Data from hospital presentations can also provide important insight into the nature and epidemiology of SCRA related harm; however, there is currently a lack of routinely collected, systematic data of this kind in the UK or elsewhere. Data from the National Poisons Information Service, a service for clinicians seeking advice for the diagnosis/management of individual cases of poisoning, has demonstrated that telephone enquiries citing NPS exposure have decreased since the enactment of the PSA, however, the impact on the number of enquiries citing SCRA exposure specifically was not reported. Poison centre data have several limitations and are not representative of the true number of clinical exposures or hospital admissions, see Wood et al. Previous studies analysing data from individual hospitals in Edinburgh and London have reported that the number of NPS-related toxicity presentations did not significantly change following the implementation of the PSA, although in London, there were changes in the types of NPS involved and the number of SCRA-related presentations had increased in the year after its implementation. However, confirmatory toxicological analysis is not typically available in acute clinical settings, and previous studies have relied on details of drug exposure reported by the patient (or witness). This is unreliable because there may be substantial variability in the composition of NPS products that may not be known to the user, and patients may report SCRAs when they have not been used or fail to report them when they have. Therefore, without analytical confirmation, clinical data may not accurately reflect trends in SCRA related harm.

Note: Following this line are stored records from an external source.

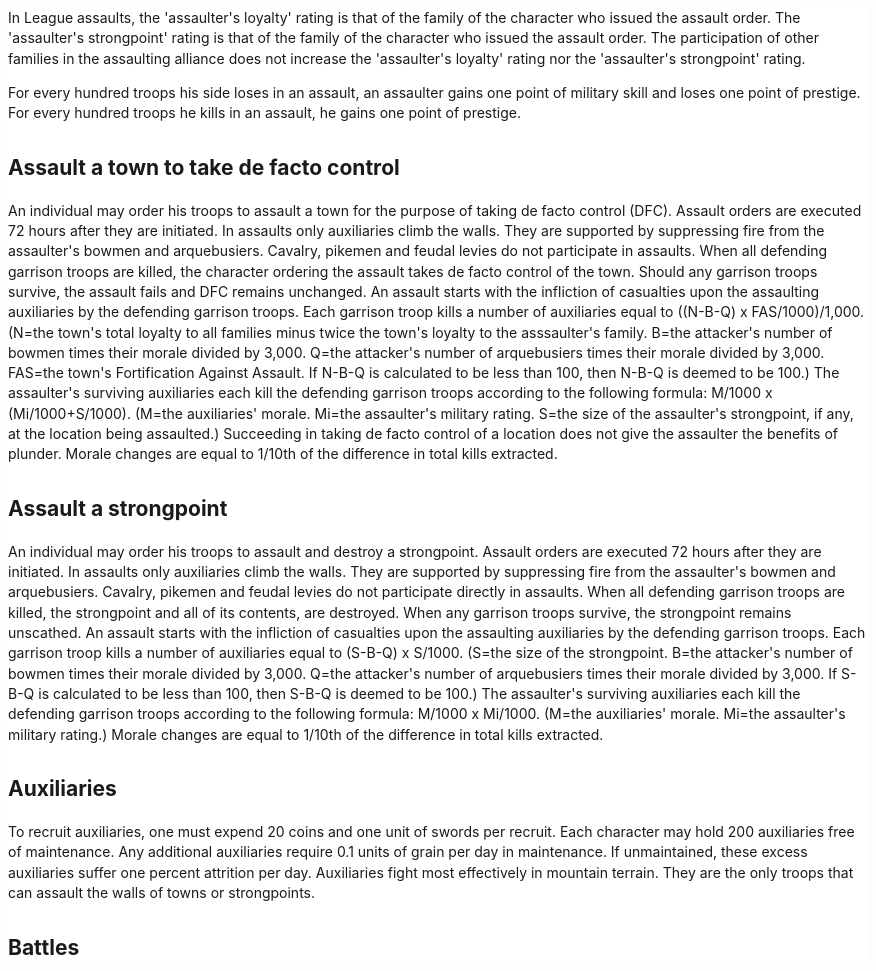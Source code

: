 In League assaults, the 'assaulter's loyalty' rating is that of the family of the character who issued the assault order. The 'assaulter's strongpoint' rating is that of the family of the character who issued the assault order. The participation of other families in the assaulting alliance does not increase the 'assaulter's loyalty' rating nor the 'assaulter's strongpoint' rating.

For every hundred troops his side loses in an assault, an assaulter gains one point of military skill and loses one point of prestige. For every hundred troops he kills in an assault, he gains one point of prestige.

## Assault a town to take de facto control
An individual may order his troops to assault a town for the purpose of taking de facto control (DFC). Assault orders are executed 72 hours after they are initiated. In assaults only auxiliaries climb the walls. They are supported by suppressing fire from the assaulter's bowmen and arquebusiers. Cavalry, pikemen and feudal levies do not participate in assaults. When all defending garrison troops are killed, the character ordering the assault takes de facto control of the town. Should any garrison troops survive, the assault fails and DFC remains unchanged. 
An assault starts with the infliction of casualties upon the assaulting auxiliaries by the defending garrison troops. Each garrison troop kills a number of auxiliaries equal to ((N-B-Q) x FAS/1000)/1,000. (N=the town's total loyalty to all families minus twice the town's loyalty to the asssaulter's family. B=the attacker's number of bowmen times their morale divided by 3,000. Q=the attacker's number of arquebusiers times their morale divided by 3,000. FAS=the town's Fortification Against Assault. If N-B-Q is calculated to be less than 100, then N-B-Q is deemed to be 100.) The assaulter's surviving auxiliaries each kill the defending garrison troops according to the following formula: M/1000 x (Mi/1000+S/1000). (M=the auxiliaries' morale. Mi=the assaulter's military rating. S=the size of the assaulter's strongpoint, if any, at the location being assaulted.)
Succeeding in taking de facto control of a location does not give the assaulter the benefits of plunder. Morale changes are equal to 1/10th of the difference in total kills extracted.

## Assault a strongpoint
An individual may order his troops to assault and destroy a strongpoint. Assault orders are executed 72 hours after they are initiated. In assaults only auxiliaries climb the walls. They are supported by suppressing fire from the assaulter's bowmen and arquebusiers. Cavalry, pikemen and feudal levies do not participate directly in assaults. When all defending garrison troops are killed, the strongpoint and all of its contents, are destroyed. When any garrison troops survive, the strongpoint remains unscathed.
An assault starts with the infliction of casualties upon the assaulting auxiliaries by the defending garrison troops. Each garrison troop kills a number of auxiliaries equal to (S-B-Q) x S/1000. (S=the size of the strongpoint. B=the attacker's number of bowmen times their morale divided by 3,000. Q=the attacker's number of arquebusiers times their morale divided by 3,000. If S-B-Q is calculated to be less than 100, then S-B-Q is deemed to be 100.) The assaulter's surviving auxiliaries each kill the defending garrison troops according to the following formula: M/1000 x Mi/1000. (M=the auxiliaries' morale. Mi=the assaulter's military rating.) Morale changes are equal to 1/10th of the difference in total kills extracted.

## Auxiliaries
To recruit auxiliaries, one must expend 20 coins and one unit of swords per recruit. Each character may hold 200 auxiliaries free of maintenance. Any additional auxiliaries require 0.1 units of grain per day in maintenance. If unmaintained, these excess auxiliaries suffer one percent attrition per day. Auxiliaries fight most effectively in mountain terrain. They are the only troops that can assault the walls of towns or strongpoints.
## Battles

The Identification of Novel Psychoactive Substance (IONA) study has been collecting clinical data and biological samples from patients attending emergency departments across the UK with severe toxicity associated with suspected NPS use since 2015. By conducting time series analysis using IONA data, we aimed to examine trends in the number of hospital presentations for severe acute toxicity involving analytically confirmed SCRA exposure before and after the implementation of the PSA between July 2015 and December 2019. For comparison, we also examined trends in the number of non-SCRA drug toxicity presentations during the same period.